REQUIREMENT » For each record below, give an exact transcription.

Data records
========

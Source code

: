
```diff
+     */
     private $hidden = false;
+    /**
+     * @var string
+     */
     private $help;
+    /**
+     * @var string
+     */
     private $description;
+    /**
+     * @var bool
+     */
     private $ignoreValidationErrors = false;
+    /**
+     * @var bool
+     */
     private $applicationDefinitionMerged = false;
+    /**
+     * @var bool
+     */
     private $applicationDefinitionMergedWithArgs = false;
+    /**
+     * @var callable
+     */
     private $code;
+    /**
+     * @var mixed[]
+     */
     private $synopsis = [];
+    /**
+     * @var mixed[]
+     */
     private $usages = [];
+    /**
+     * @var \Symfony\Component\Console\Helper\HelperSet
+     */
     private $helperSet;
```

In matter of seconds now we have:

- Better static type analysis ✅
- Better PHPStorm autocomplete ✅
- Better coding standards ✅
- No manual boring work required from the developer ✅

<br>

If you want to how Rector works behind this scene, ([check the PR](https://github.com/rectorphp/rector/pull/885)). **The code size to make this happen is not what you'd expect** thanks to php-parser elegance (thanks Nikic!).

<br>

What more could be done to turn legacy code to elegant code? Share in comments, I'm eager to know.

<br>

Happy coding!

========

EXERCISE RESULT »
Source code

:
```diff
+     */
     private $hidden = false;
+    /**
+     * @var string
+     */
     private $help;
+    /**
+     * @var string
+     */
     private $description;
+    /**
+     * @var bool
+     */
     private $ignoreValidationErrors = false;
+    /**
+     * @var bool
+     */
     private $applicationDefinitionMerged = false;
+    /**
+     * @var bool
+     */
     private $applicationDefinitionMergedWithArgs = false;
+    /**
+     * @var callable
+     */
     private $code;
+    /**
+     * @var mixed[]
+     */
     private $synopsis = [];
+    /**
+     * @var mixed[]
+     */
     private $usages = [];
+    /**
+     * @var \Symfony\Component\Console\Helper\HelperSet
+     */
     private $helperSet;
```

In matter of seconds now we have:

- Better static type analysis ✅
- Better PHPStorm autocomplete ✅
- Better coding standards ✅
- No manual boring work required from the developer ✅

<br>

If you want to how Rector works behind this scene, ([check the PR](https://github.com/rectorphp/rector/pull/885)). **The code size to make this happen is not what you'd expect** thanks to php-parser elegance (thanks Nikic!).

<br>

What more could be done to turn legacy code to elegant code? Share in comments, I'm eager to know.

<br>

Happy coding!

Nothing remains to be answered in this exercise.